**ENTRIES PROVIDED:**
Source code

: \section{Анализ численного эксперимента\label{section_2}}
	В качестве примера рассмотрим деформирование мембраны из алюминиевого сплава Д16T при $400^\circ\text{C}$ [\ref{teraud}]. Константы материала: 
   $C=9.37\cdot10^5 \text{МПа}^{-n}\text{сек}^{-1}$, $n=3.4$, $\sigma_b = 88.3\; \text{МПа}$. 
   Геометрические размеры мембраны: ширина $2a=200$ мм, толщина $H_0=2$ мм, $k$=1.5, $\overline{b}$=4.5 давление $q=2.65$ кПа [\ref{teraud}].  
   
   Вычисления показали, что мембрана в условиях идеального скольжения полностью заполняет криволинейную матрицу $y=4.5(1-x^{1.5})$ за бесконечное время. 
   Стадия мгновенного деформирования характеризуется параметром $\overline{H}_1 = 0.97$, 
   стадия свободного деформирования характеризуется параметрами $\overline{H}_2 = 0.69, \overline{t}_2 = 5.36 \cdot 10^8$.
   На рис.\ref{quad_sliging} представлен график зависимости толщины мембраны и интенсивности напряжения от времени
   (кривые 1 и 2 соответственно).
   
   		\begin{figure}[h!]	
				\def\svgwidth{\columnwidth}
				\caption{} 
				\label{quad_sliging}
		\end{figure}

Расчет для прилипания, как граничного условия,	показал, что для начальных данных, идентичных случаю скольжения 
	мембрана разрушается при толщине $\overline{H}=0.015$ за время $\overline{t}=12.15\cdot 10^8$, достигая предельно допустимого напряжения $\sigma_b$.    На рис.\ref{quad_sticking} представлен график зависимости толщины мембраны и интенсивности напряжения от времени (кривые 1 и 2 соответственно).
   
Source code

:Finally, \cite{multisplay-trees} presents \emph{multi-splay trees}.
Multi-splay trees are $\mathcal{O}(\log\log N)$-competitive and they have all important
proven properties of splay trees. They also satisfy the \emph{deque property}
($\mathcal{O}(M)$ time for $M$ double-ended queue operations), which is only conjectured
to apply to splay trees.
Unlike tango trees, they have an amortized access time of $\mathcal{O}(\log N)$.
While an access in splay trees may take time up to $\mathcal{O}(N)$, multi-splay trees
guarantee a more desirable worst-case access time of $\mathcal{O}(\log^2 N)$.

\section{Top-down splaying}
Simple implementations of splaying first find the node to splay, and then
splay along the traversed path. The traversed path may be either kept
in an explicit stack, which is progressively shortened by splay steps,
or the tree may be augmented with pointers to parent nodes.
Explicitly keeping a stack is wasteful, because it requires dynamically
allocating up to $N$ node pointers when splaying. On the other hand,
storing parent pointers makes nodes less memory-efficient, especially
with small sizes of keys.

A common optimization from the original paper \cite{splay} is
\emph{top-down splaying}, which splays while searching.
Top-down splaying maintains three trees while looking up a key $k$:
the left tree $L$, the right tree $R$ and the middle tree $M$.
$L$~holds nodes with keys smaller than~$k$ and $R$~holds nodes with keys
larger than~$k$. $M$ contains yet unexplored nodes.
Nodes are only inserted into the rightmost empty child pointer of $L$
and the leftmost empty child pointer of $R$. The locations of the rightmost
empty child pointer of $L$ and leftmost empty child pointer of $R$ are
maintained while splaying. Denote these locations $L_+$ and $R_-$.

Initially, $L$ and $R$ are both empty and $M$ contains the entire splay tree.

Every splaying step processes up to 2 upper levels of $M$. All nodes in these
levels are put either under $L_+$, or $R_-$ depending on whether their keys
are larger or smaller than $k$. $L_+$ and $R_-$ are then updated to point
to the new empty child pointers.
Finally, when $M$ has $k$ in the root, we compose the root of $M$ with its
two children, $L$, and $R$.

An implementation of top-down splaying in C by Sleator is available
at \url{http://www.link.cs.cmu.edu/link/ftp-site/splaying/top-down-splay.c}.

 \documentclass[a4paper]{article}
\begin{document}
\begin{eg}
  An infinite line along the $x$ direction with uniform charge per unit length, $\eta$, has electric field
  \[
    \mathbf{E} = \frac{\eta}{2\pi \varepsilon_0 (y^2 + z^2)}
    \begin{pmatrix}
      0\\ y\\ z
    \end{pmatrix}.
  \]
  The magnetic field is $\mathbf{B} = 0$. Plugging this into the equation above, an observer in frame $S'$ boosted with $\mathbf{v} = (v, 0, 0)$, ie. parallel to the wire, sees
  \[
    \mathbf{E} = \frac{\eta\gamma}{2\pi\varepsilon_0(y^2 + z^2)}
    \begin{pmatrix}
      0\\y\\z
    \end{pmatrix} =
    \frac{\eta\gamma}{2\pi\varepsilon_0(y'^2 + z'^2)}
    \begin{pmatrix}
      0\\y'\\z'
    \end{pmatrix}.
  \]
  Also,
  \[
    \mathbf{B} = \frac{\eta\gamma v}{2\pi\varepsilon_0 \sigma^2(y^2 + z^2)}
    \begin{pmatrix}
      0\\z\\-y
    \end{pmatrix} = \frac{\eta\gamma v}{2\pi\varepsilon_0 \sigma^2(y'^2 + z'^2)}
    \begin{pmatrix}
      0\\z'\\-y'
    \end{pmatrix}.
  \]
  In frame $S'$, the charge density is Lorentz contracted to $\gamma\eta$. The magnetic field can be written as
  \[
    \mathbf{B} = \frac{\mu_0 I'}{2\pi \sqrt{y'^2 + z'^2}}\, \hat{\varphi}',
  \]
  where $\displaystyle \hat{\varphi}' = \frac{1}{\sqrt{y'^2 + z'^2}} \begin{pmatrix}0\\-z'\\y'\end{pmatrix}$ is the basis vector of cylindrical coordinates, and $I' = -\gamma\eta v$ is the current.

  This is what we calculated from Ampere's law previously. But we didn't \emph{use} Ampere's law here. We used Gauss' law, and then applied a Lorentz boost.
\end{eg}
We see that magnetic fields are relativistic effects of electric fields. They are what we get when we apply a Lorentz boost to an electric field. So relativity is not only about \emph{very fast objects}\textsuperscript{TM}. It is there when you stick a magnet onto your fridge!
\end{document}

**WHAT YOU HAVE TO DO:** Copy all of the entries above exactly as shown.

**EXERCISE OUTPUT:**
Source code

: \section{Анализ численного эксперимента\label{section_2}}
	В качестве примера рассмотрим деформирование мембраны из алюминиевого сплава Д16T при $400^\circ\text{C}$ [\ref{teraud}]. Константы материала: 
   $C=9.37\cdot10^5 \text{МПа}^{-n}\text{сек}^{-1}$, $n=3.4$, $\sigma_b = 88.3\; \text{МПа}$. 
   Геометрические размеры мембраны: ширина $2a=200$ мм, толщина $H_0=2$ мм, $k$=1.5, $\overline{b}$=4.5 давление $q=2.65$ кПа [\ref{teraud}].  
   
   Вычисления показали, что мембрана в условиях идеального скольжения полностью заполняет криволинейную матрицу $y=4.5(1-x^{1.5})$ за бесконечное время. 
   Стадия мгновенного деформирования характеризуется параметром $\overline{H}_1 = 0.97$, 
   стадия свободного деформирования характеризуется параметрами $\overline{H}_2 = 0.69, \overline{t}_2 = 5.36 \cdot 10^8$.
   На рис.\ref{quad_sliging} представлен график зависимости толщины мембраны и интенсивности напряжения от времени
   (кривые 1 и 2 соответственно).
   
   		\begin{figure}[h!]	
				\def\svgwidth{\columnwidth}
				\caption{} 
				\label{quad_sliging}
		\end{figure}

Расчет для прилипания, как граничного условия,	показал, что для начальных данных, идентичных случаю скольжения 
	мембрана разрушается при толщине $\overline{H}=0.015$ за время $\overline{t}=12.15\cdot 10^8$, достигая предельно допустимого напряжения $\sigma_b$.    На рис.\ref{quad_sticking} представлен график зависимости толщины мембраны и интенсивности напряжения от времени (кривые 1 и 2 соответственно).
   
Source code

:Finally, \cite{multisplay-trees} presents \emph{multi-splay trees}.
Multi-splay trees are $\mathcal{O}(\log\log N)$-competitive and they have all important
proven properties of splay trees. They also satisfy the \emph{deque property}
($\mathcal{O}(M)$ time for $M$ double-ended queue operations), which is only conjectured
to apply to splay trees.
Unlike tango trees, they have an amortized access time of $\mathcal{O}(\log N)$.
While an access in splay trees may take time up to $\mathcal{O}(N)$, multi-splay trees
guarantee a more desirable worst-case access time of $\mathcal{O}(\log^2 N)$.

\section{Top-down splaying}
Simple implementations of splaying first find the node to splay, and then
splay along the traversed path. The traversed path may be either kept
in an explicit stack, which is progressively shortened by splay steps,
or the tree may be augmented with pointers to parent nodes.
Explicitly keeping a stack is wasteful, because it requires dynamically
allocating up to $N$ node pointers when splaying. On the other hand,
storing parent pointers makes nodes less memory-efficient, especially
with small sizes of keys.

A common optimization from the original paper \cite{splay} is
\emph{top-down splaying}, which splays while searching.
Top-down splaying maintains three trees while looking up a key $k$:
the left tree $L$, the right tree $R$ and the middle tree $M$.
$L$~holds nodes with keys smaller than~$k$ and $R$~holds nodes with keys
larger than~$k$. $M$ contains yet unexplored nodes.
Nodes are only inserted into the rightmost empty child pointer of $L$
and the leftmost empty child pointer of $R$. The locations of the rightmost
empty child pointer of $L$ and leftmost empty child pointer of $R$ are
maintained while splaying. Denote these locations $L_+$ and $R_-$.

Initially, $L$ and $R$ are both empty and $M$ contains the entire splay tree.

Every splaying step processes up to 2 upper levels of $M$. All nodes in these
levels are put either under $L_+$, or $R_-$ depending on whether their keys
are larger or smaller than $k$. $L_+$ and $R_-$ are then updated to point
to the new empty child pointers.
Finally, when $M$ has $k$ in the root, we compose the root of $M$ with its
two children, $L$, and $R$.

An implementation of top-down splaying in C by Sleator is available
at \url{http://www.link.cs.cmu.edu/link/ftp-site/splaying/top-down-splay.c}.

 \documentclass[a4paper]{article}
\begin{document}
\begin{eg}
  An infinite line along the $x$ direction with uniform charge per unit length, $\eta$, has electric field
  \[
    \mathbf{E} = \frac{\eta}{2\pi \varepsilon_0 (y^2 + z^2)}
    \begin{pmatrix}
      0\\ y\\ z
    \end{pmatrix}.
  \]
  The magnetic field is $\mathbf{B} = 0$. Plugging this into the equation above, an observer in frame $S'$ boosted with $\mathbf{v} = (v, 0, 0)$, ie. parallel to the wire, sees
  \[
    \mathbf{E} = \frac{\eta\gamma}{2\pi\varepsilon_0(y^2 + z^2)}
    \begin{pmatrix}
      0\\y\\z
    \end{pmatrix} =
    \frac{\eta\gamma}{2\pi\varepsilon_0(y'^2 + z'^2)}
    \begin{pmatrix}
      0\\y'\\z'
    \end{pmatrix}.
  \]
  Also,
  \[
    \mathbf{B} = \frac{\eta\gamma v}{2\pi\varepsilon_0 \sigma^2(y^2 + z^2)}
    \begin{pmatrix}
      0\\z\\-y
    \end{pmatrix} = \frac{\eta\gamma v}{2\pi\varepsilon_0 \sigma^2(y'^2 + z'^2)}
    \begin{pmatrix}
      0\\z'\\-y'
    \end{pmatrix}.
  \]
  In frame $S'$, the charge density is Lorentz contracted to $\gamma\eta$. The magnetic field can be written as
  \[
    \mathbf{B} = \frac{\mu_0 I'}{2\pi \sqrt{y'^2 + z'^2}}\, \hat{\varphi}',
  \]
  where $\displaystyle \hat{\varphi}' = \frac{1}{\sqrt{y'^2 + z'^2}} \begin{pmatrix}0\\-z'\\y'\end{pmatrix}$ is the basis vector of cylindrical coordinates, and $I' = -\gamma\eta v$ is the current.

  This is what we calculated from Ampere's law previously. But we didn't \emph{use} Ampere's law here. We used Gauss' law, and then applied a Lorentz boost.
\end{eg}
We see that magnetic fields are relativistic effects of electric fields. They are what we get when we apply a Lorentz boost to an electric field. So relativity is not only about \emph{very fast objects}\textsuperscript{TM}. It is there when you stick a magnet onto your fridge!
\end{document}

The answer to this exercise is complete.